From the data that follows, copy every line holding the string "Afro".

--- Provided material ---

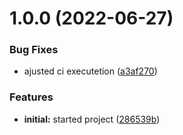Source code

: # 1.0.0 (2022-06-27)


### Bug Fixes

* ajusted ci executetion ([a3af270](https://github.com/WelderFernandes/dr_diligencias_backend/commit/a3af2702bf60755259776a223f8422ef80a8b093))


### Features

* **initial:** started project ([286539b](https://github.com/WelderFernandes/dr_diligencias_backend/commit/286539bebd1a1624d67fb87860e3467afec30a09))
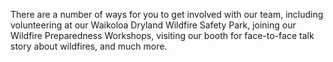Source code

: There are a number of ways for you to get involved with our team, including volunteering at our Waikoloa Dryland Wildfire Safety Park, joining our Wildfire Preparedness Workshops, visiting our booth for face-to-face talk story about wildfires, and much more.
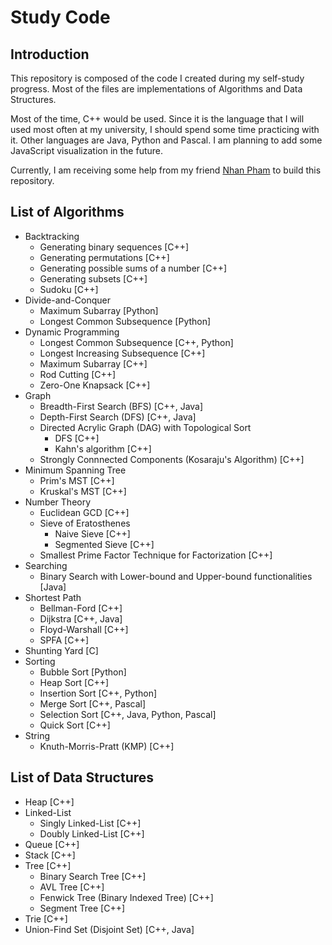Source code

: # Study Code #

## Introduction ##
This repository is composed of the code I created during my self-study progress.
Most of the files are implementations of Algorithms and Data Structures.


Most of the time, C++ would be used. Since it is the language that I will used
most often at my university, I should spend some time practicing with it.
Other languages are Java, Python and Pascal. I am planning to add some
JavaScript visualization in the future.


Currently, I am receiving some help from my friend [Nhan Pham](https://github.com/Coder-Pham)
to build this repository.


## List of Algorithms ##
* Backtracking
  * Generating binary sequences [C++]
  * Generating permutations [C++]
  * Generating possible sums of a number [C++]
  * Generating subsets [C++]
  * Sudoku [C++]
* Divide-and-Conquer
  * Maximum Subarray [Python]
  * Longest Common Subsequence [Python]
* Dynamic Programming
  * Longest Common Subsequence [C++, Python]
  * Longest Increasing Subsequence [C++]
  * Maximum Subarray [C++]
  * Rod Cutting [C++]
  * Zero-One Knapsack [C++]
* Graph
  * Breadth-First Search (BFS) [C++, Java]
  * Depth-First Search (DFS) [C++, Java]
  * Directed Acrylic Graph (DAG) with Topological Sort
    * DFS [C++]
    * Kahn's algorithm [C++]
  * Strongly Connnected Components (Kosaraju's Algorithm) [C++]
* Minimum Spanning Tree
  * Prim's MST [C++]
  * Kruskal's MST [C++]
* Number Theory
  * Euclidean GCD [C++]
  * Sieve of Eratosthenes
    * Naive Sieve [C++]
    * Segmented Sieve [C++]
  * Smallest Prime Factor Technique for Factorization [C++]
* Searching
  * Binary Search with Lower-bound and Upper-bound functionalities [Java]
* Shortest Path
  * Bellman-Ford [C++]
  * Dijkstra [C++, Java]
  * Floyd-Warshall [C++]
  * SPFA [C++]
* Shunting Yard [C]
* Sorting
  * Bubble Sort [Python]
  * Heap Sort [C++]
  * Insertion Sort [C++, Python]
  * Merge Sort [C++, Pascal]
  * Selection Sort [C++, Java, Python, Pascal]
  * Quick Sort [C++]
* String
  * Knuth-Morris-Pratt (KMP) [C++]


## List of Data Structures ##
* Heap [C++]
* Linked-List
    * Singly Linked-List [C++]
    * Doubly Linked-List [C++]
* Queue [C++]
* Stack [C++]
* Tree [C++]
    * Binary Search Tree [C++]
    * AVL Tree [C++]
    * Fenwick Tree (Binary Indexed Tree) [C++]
    * Segment Tree [C++]
* Trie [C++]
* Union-Find Set (Disjoint Set) [C++, Java]
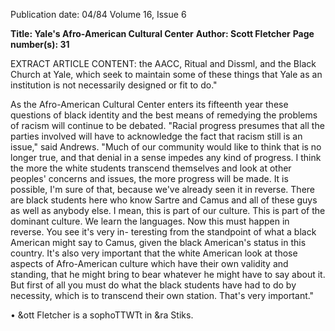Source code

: Publication date: 04/84
Volume 16, Issue 6

**Title: Yale's Afro-American Cultural Center**
**Author: Scott Fletcher**
**Page number(s): 31**

EXTRACT ARTICLE CONTENT:
the AACC, Ritual and Dissml, and the 
Black Church at Yale, which seek to 
maintain some of these things that Yale 
as an institution is not necessarily 
designed or fit to do." 

As 
the 
Afro-American Cultural 
Center enters its fifteenth year these 
questions of black identity and the best 
means of remedying the problems of 
racism will continue to be debated. 
"Racial progress presumes that all the 
parties involved will have to acknowledge
the fact that racism still is an 
issue," said Andrews. "Much of our 
community would like to think that 
is no longer true, and that denial in a 
sense impedes any kind of progress. I 
think the more the white students transcend
themselves and look at other 
peoples' concerns and issues, the more 
progress will be made. It is possible, I'm 
sure of that, because we've already seen 
it in reverse. There are black students 
here who know Sartre and Camus and 
all of these guys as well as anybody else. 
I mean, this is part of our culture. This 
is part of the dominant culture. We 
learn the languages. Now this must 
happen in reverse. You see it's very in-
teresting from the standpoint of what a 
black American might say to Camus, 
given the black American's status in this 
country. It's also very important that 
the white American look at those 
aspects of Afro-American culture which 
have their own validity and standing, 
that he might bring to bear whatever he 
might have to say about it. But first of 
all you must do what the black students 
have had to do by necessity, which is to 
transcend their own station. That's very 
important." 

• 
&ott Fletcher is a sophoTTWTt in &ra Stiks.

---

- **Reply**
**Title: Yale's Afro-American Cultural Center**
Afro-American Cultural 
aspects of Afro-American culture which 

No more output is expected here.